China has told banks to curb loans to steelmakers that are increasing production despite falling demand and falling prices, state media reported yesterday.
Beijing issued the order to cut or stop lending to steel producers “still expanding production capacity without considering actual market demand,” the China Securities Journal reported, citing an official notice.
The notice, which was not released publicly, also called for banks to curb or cut off loans to mills with outdated technology, the report said.
In addition, it told iron ore importers to “correctly control the volume and pace of iron ore imports in line with the actual demand of domestic steel production.”
China, the world’s biggest steel producer and consumer, imported 188.5 million tonnes of iron ore in the first four months of the year, up 22.9 percent from a year earlier, customs data showed.
State media reported yesterday the China Iron and Steel Association planned to investigate surging imports after iron ore shipped to China jumped 33 percent year-on-year last month, hitting a monthly record of 57 million tonnes.
“Amid the weakness in the domestic steel market, the imports in April were more than double the normal demand,” Shanghai Securities News reported, citing Shan Shanghua, secretary-general of the industry group.
At the end of March, the composite price index of China’s steel market was 97.59 points, 31.4 percent lower than a year earlier, the association said in late April.

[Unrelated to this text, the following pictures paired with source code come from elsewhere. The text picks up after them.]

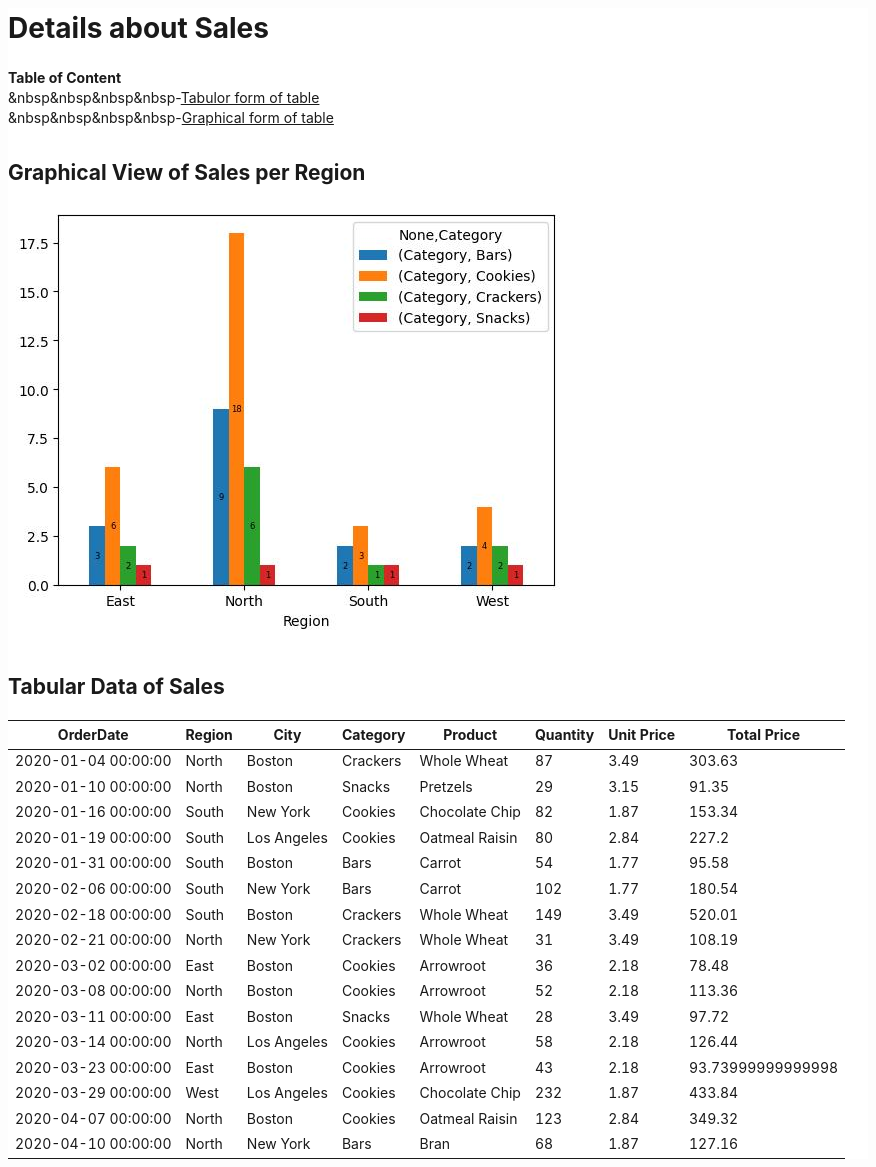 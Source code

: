 # Details about Sales
**Table of Content**<br>
&nbsp&nbsp&nbsp&nbsp-[Tabulor form of table](#tabular-data-of-sales)<br>
&nbsp&nbsp&nbsp&nbsp-[Graphical form of table](#graphical-view-of-sales-per-region)

## Graphical View of Sales per Region
![Alt](https://github.com/tiyashapal22/test/blob/main/image/picture1.jpg)

## Tabular Data of Sales
| OrderDate | Region | City | Category | Product | Quantity | Unit Price | Total Price |
|-----|------|--------|----------|---------|-----|-----|-------|
| 2020-01-04 00:00:00 | North | Boston | Crackers | Whole Wheat | 87 | 3.49 | 303.63 | 
| 2020-01-10 00:00:00 | North | Boston | Snacks | Pretzels | 29 | 3.15 | 91.35 | 
| 2020-01-16 00:00:00 | South | New York | Cookies | Chocolate Chip | 82 | 1.87 | 153.34 | 
| 2020-01-19 00:00:00 | South | Los Angeles | Cookies | Oatmeal Raisin | 80 | 2.84 | 227.2 | 
| 2020-01-31 00:00:00 | South | Boston | Bars | Carrot | 54 | 1.77 | 95.58 | 
| 2020-02-06 00:00:00 | South | New York | Bars | Carrot | 102 | 1.77 | 180.54 | 
| 2020-02-18 00:00:00 | South | Boston | Crackers | Whole Wheat | 149 | 3.49 | 520.01 | 
| 2020-02-21 00:00:00 | North | New York | Crackers | Whole Wheat | 31 | 3.49 | 108.19 | 
| 2020-03-02 00:00:00 | East | Boston | Cookies | Arrowroot | 36 | 2.18 | 78.48 | 
| 2020-03-08 00:00:00 | North | Boston | Cookies | Arrowroot | 52 | 2.18 | 113.36 | 
| 2020-03-11 00:00:00 | East | Boston | Snacks | Whole Wheat | 28 | 3.49 | 97.72 | 
| 2020-03-14 00:00:00 | North | Los Angeles | Cookies | Arrowroot | 58 | 2.18 | 126.44 | 
| 2020-03-23 00:00:00 | East | Boston | Cookies | Arrowroot | 43 | 2.18 | 93.73999999999998 | 
| 2020-03-29 00:00:00 | West | Los Angeles | Cookies | Chocolate Chip | 232 | 1.87 | 433.84 | 
| 2020-04-07 00:00:00 | North | Boston | Cookies | Oatmeal Raisin | 123 | 2.84 | 349.32 | 
| 2020-04-10 00:00:00 | North | New York | Bars | Bran | 68 | 1.87 | 127.16 |  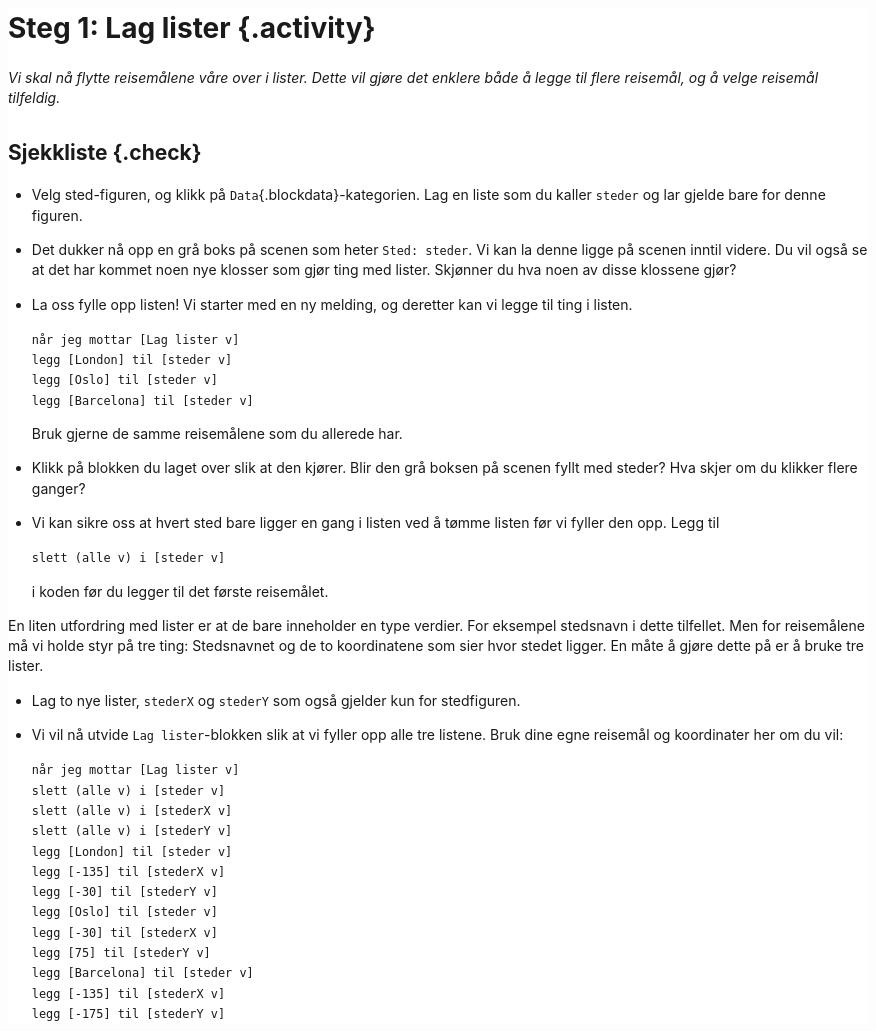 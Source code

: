 # Steg 1: Lag lister {.activity}

*Vi skal nå flytte reisemålene våre over i lister. Dette vil gjøre det
 enklere både å legge til flere reisemål, og å velge reisemål
 tilfeldig.*

## Sjekkliste {.check}

+ Velg sted-figuren, og klikk på `Data`{.blockdata}-kategorien. Lag
  en liste som du kaller `steder` og lar gjelde bare for denne
  figuren.

+ Det dukker nå opp en grå boks på scenen som heter `Sted: steder`. Vi
  kan la denne ligge på scenen inntil videre. Du vil også se at det
  har kommet noen nye klosser som gjør ting med lister. Skjønner du
  hva noen av disse klossene gjør?

+ La oss fylle opp listen! Vi starter med en ny melding, og
  deretter kan vi legge til ting i listen.

  ```blocks
  når jeg mottar [Lag lister v]
  legg [London] til [steder v]
  legg [Oslo] til [steder v]
  legg [Barcelona] til [steder v]
  ```

  Bruk gjerne de samme reisemålene som du allerede har.

+ Klikk på blokken du laget over slik at den kjører. Blir den grå
  boksen på scenen fyllt med steder? Hva skjer om du klikker flere
  ganger?

+ Vi kan sikre oss at hvert sted bare ligger en gang i listen ved å
  tømme listen før vi fyller den opp. Legg til

  ```blocks
  slett (alle v) i [steder v]
  ```

  i koden før du legger til det første reisemålet.

En liten utfordring med lister er at de bare inneholder en type
verdier. For eksempel stedsnavn i dette tilfellet. Men for reisemålene
må vi holde styr på tre ting: Stedsnavnet og de to koordinatene som
sier hvor stedet ligger. En måte å gjøre dette på er å bruke tre lister.

+ Lag to nye lister, `stederX` og `stederY` som også gjelder kun for
  stedfiguren.

+ Vi vil nå utvide `Lag lister`-blokken slik at vi fyller opp alle tre
  listene. Bruk dine egne reisemål og koordinater her om du vil:

  ```blocks
  når jeg mottar [Lag lister v]
  slett (alle v) i [steder v]
  slett (alle v) i [stederX v]
  slett (alle v) i [stederY v]
  legg [London] til [steder v]
  legg [-135] til [stederX v]
  legg [-30] til [stederY v]
  legg [Oslo] til [steder v]
  legg [-30] til [stederX v]
  legg [75] til [stederY v]
  legg [Barcelona] til [steder v]
  legg [-135] til [stederX v]
  legg [-175] til [stederY v]
  ```
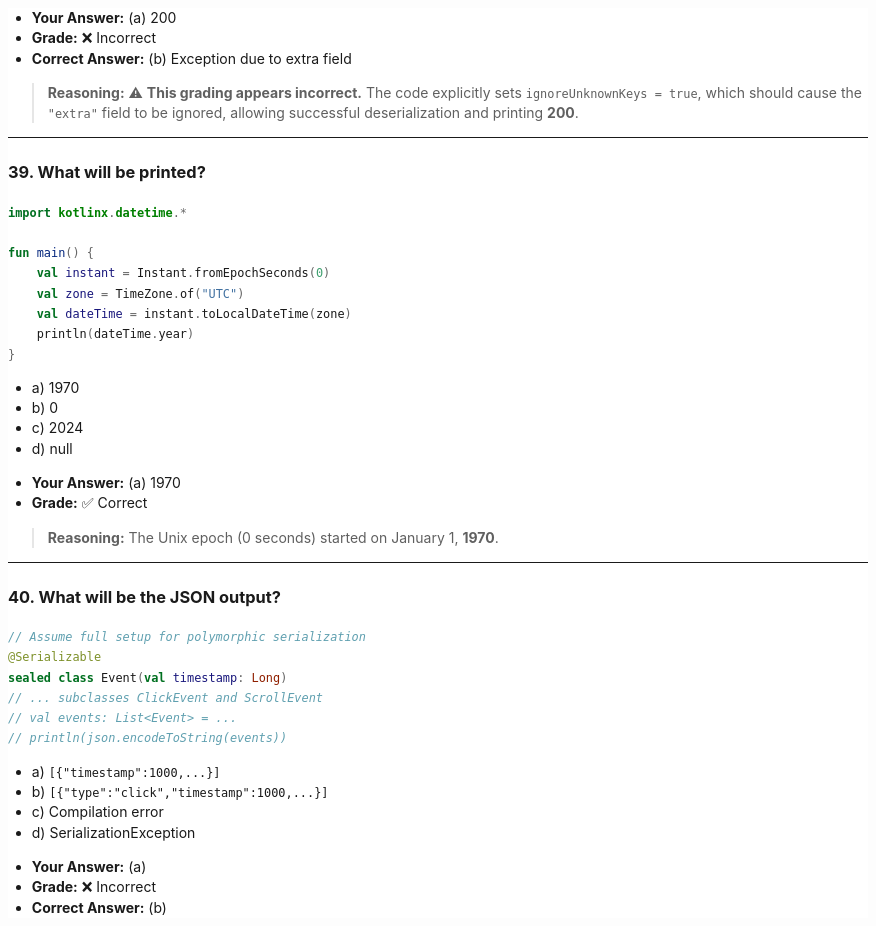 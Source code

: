 

  * **Your Answer:** (a) 200
  * **Grade:** ❌ Incorrect
  * **Correct Answer:** (b) Exception due to extra field

> **Reasoning:** ⚠️ **This grading appears incorrect.** The code explicitly sets `ignoreUnknownKeys = true`, which should cause the `"extra"` field to be ignored, allowing successful deserialization and printing **200**.

-----

### 39\. What will be printed?

```kotlin
import kotlinx.datetime.*

fun main() {
    val instant = Instant.fromEpochSeconds(0)
    val zone = TimeZone.of("UTC")
    val dateTime = instant.toLocalDateTime(zone)
    println(dateTime.year)
}
```

  - a) 1970
  - b) 0
  - c) 2024
  - d) null



  * **Your Answer:** (a) 1970
  * **Grade:** ✅ Correct

> **Reasoning:** The Unix epoch (0 seconds) started on January 1, **1970**.

-----

### 40\. What will be the JSON output?

```kotlin
// Assume full setup for polymorphic serialization
@Serializable
sealed class Event(val timestamp: Long)
// ... subclasses ClickEvent and ScrollEvent
// val events: List<Event> = ...
// println(json.encodeToString(events))
```

  - a) `[{"timestamp":1000,...}]`
  - b) `[{"type":"click","timestamp":1000,...}]`
  - c) Compilation error
  - d) SerializationException



  * **Your Answer:** (a)
  * **Grade:** ❌ Incorrect
  * **Correct Answer:** (b)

Overall, domestic steel prices have been falling continuously and are currently lower than 1994 levels. China’s demand for steel has seen a mild recovery thanks to relaxed monetary policies and Beijing’s economic stimulus plans, but some makers boosted production hoping demand would soon soar again, the reports said.
The World Steel Association has forecast China’s apparent steel demand is likely to fall 5 percent this year as the ongoing global economic crisis hits the country’s exports.
It would be the first fall since 1995, when demand tumbled 17.2 percent after a real estate bubble burst, the steel association said.